RECORDS:
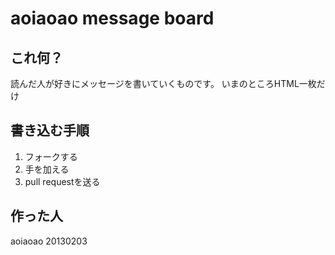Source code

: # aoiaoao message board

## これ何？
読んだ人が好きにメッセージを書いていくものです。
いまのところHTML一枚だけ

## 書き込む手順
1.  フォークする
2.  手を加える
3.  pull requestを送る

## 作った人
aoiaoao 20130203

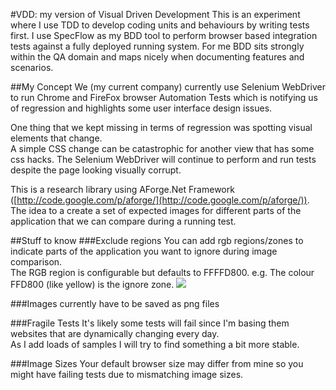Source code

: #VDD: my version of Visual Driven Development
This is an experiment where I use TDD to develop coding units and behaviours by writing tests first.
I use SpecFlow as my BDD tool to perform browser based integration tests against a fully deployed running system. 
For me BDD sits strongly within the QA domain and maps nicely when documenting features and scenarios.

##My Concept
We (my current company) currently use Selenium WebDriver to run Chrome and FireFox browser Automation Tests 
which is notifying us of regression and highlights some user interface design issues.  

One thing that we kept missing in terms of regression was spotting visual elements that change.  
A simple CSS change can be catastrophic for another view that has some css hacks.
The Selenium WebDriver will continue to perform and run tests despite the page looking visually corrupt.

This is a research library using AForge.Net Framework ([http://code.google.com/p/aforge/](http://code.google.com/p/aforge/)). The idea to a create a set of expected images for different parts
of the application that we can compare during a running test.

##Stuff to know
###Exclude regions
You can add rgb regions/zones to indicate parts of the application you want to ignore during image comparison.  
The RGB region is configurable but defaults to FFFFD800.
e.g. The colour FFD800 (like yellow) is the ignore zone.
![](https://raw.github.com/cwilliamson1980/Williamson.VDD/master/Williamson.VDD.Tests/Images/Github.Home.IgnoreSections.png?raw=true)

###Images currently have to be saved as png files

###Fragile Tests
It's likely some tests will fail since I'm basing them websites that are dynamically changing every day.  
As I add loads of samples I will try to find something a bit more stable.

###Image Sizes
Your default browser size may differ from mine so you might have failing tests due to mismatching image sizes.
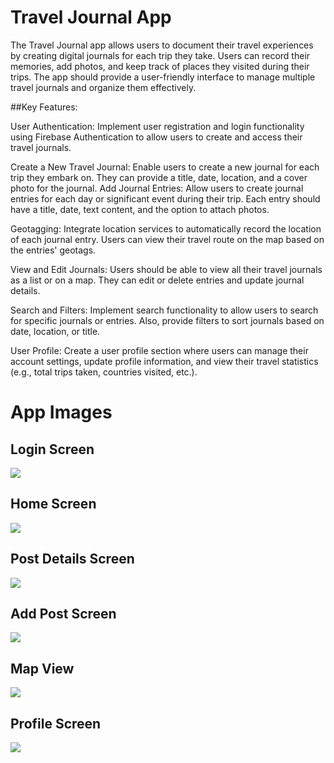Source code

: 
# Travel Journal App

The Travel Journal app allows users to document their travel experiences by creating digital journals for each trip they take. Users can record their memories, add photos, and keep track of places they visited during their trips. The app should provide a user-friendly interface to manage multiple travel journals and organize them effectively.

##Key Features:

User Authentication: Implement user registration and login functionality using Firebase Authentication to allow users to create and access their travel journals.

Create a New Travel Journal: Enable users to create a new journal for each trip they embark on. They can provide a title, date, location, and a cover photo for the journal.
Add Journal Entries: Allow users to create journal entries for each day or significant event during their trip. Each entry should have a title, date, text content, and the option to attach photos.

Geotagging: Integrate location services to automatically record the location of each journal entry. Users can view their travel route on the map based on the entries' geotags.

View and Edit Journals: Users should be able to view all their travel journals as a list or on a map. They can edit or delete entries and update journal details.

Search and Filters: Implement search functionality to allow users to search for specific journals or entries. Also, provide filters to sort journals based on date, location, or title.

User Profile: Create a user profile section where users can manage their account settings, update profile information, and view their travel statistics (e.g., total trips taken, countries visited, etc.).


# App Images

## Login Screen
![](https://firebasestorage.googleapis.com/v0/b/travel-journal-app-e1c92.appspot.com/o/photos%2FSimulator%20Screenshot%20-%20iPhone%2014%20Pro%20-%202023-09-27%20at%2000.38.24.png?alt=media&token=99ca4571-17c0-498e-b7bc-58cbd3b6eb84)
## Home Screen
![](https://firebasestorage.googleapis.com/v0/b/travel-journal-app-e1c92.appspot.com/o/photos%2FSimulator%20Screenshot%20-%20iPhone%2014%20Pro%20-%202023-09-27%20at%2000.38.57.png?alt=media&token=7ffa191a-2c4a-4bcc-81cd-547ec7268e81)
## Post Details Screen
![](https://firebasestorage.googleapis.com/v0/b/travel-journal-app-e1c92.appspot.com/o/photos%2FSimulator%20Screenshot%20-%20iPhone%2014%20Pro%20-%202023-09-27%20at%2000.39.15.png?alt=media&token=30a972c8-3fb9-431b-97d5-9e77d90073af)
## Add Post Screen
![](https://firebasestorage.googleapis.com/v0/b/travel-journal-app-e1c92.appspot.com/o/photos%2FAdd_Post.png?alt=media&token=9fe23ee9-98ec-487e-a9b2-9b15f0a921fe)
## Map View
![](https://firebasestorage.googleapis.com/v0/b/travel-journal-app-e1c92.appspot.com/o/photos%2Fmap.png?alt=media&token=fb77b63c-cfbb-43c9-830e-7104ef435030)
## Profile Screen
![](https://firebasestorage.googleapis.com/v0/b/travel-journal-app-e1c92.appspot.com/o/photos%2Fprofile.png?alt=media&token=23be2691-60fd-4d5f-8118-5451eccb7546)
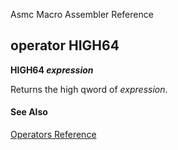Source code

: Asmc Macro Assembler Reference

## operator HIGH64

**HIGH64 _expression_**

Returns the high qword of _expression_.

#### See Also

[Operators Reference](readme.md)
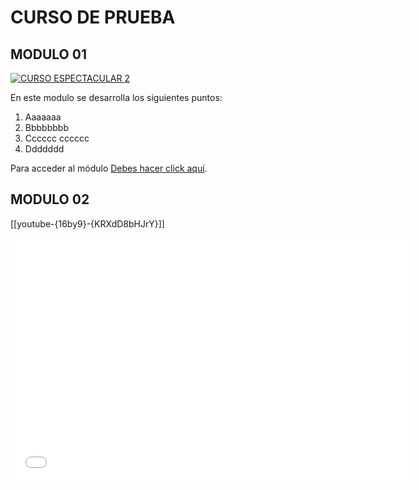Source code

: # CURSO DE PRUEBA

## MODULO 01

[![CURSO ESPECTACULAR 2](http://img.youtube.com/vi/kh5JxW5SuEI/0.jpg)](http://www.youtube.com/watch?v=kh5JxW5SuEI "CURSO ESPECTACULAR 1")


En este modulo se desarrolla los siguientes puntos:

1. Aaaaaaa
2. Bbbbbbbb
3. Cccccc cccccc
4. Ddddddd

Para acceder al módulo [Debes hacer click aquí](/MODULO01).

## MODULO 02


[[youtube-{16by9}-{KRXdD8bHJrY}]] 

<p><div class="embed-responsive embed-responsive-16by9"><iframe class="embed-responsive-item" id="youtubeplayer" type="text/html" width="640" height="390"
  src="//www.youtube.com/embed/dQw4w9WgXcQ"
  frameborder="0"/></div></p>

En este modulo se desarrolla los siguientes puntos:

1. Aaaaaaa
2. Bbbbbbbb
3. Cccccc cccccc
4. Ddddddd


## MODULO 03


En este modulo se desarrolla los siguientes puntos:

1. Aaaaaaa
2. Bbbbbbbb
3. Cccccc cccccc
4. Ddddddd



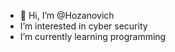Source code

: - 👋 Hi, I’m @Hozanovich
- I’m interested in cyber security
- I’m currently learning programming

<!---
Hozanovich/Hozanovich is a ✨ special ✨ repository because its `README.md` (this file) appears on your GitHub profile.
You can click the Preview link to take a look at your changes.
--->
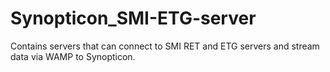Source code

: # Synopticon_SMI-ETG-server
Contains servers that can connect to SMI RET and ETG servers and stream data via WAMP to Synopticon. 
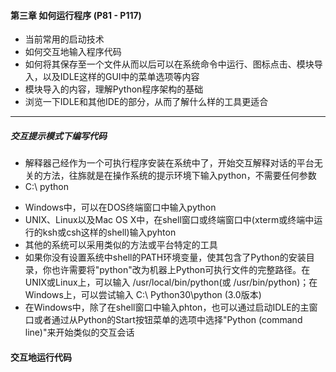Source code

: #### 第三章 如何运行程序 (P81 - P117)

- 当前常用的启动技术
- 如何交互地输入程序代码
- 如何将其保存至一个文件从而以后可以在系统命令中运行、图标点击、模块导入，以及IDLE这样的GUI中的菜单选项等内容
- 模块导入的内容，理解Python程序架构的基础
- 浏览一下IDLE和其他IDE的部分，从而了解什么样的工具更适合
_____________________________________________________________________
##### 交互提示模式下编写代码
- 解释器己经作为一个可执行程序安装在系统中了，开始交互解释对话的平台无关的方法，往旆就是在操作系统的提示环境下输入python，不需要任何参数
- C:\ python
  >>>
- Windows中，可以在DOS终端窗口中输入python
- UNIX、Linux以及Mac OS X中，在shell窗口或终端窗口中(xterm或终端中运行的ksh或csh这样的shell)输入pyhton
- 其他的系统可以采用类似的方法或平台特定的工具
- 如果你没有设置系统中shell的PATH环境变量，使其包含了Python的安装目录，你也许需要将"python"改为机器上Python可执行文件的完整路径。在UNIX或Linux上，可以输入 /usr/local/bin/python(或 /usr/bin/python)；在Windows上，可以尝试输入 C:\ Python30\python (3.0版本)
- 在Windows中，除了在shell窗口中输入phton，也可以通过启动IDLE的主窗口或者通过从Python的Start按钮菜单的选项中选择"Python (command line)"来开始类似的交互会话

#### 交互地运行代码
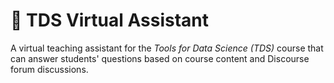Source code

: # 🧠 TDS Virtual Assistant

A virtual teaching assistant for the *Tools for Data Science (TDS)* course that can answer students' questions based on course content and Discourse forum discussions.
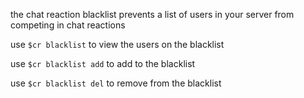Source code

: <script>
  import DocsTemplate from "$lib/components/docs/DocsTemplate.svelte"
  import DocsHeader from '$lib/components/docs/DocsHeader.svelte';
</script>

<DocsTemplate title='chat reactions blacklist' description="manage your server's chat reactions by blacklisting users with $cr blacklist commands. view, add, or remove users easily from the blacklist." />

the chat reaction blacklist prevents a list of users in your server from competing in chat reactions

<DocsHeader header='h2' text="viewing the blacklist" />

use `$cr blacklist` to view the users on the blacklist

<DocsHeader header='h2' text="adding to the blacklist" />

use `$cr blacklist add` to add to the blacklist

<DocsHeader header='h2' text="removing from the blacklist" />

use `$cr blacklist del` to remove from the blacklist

EXERCISE REQUIREMENTS: In the listing above, find the line containing "<DocsTemplate title='chat reactions" and the line containing "add to the blacklist", then repeat those two lines and everything between them exactly.

WORKED SOLUTION:
<DocsTemplate title='chat reactions blacklist' description="manage your server's chat reactions by blacklisting users with $cr blacklist commands. view, add, or remove users easily from the blacklist." />

the chat reaction blacklist prevents a list of users in your server from competing in chat reactions

<DocsHeader header='h2' text="viewing the blacklist" />

use `$cr blacklist` to view the users on the blacklist

<DocsHeader header='h2' text="adding to the blacklist" />

use `$cr blacklist add` to add to the blacklist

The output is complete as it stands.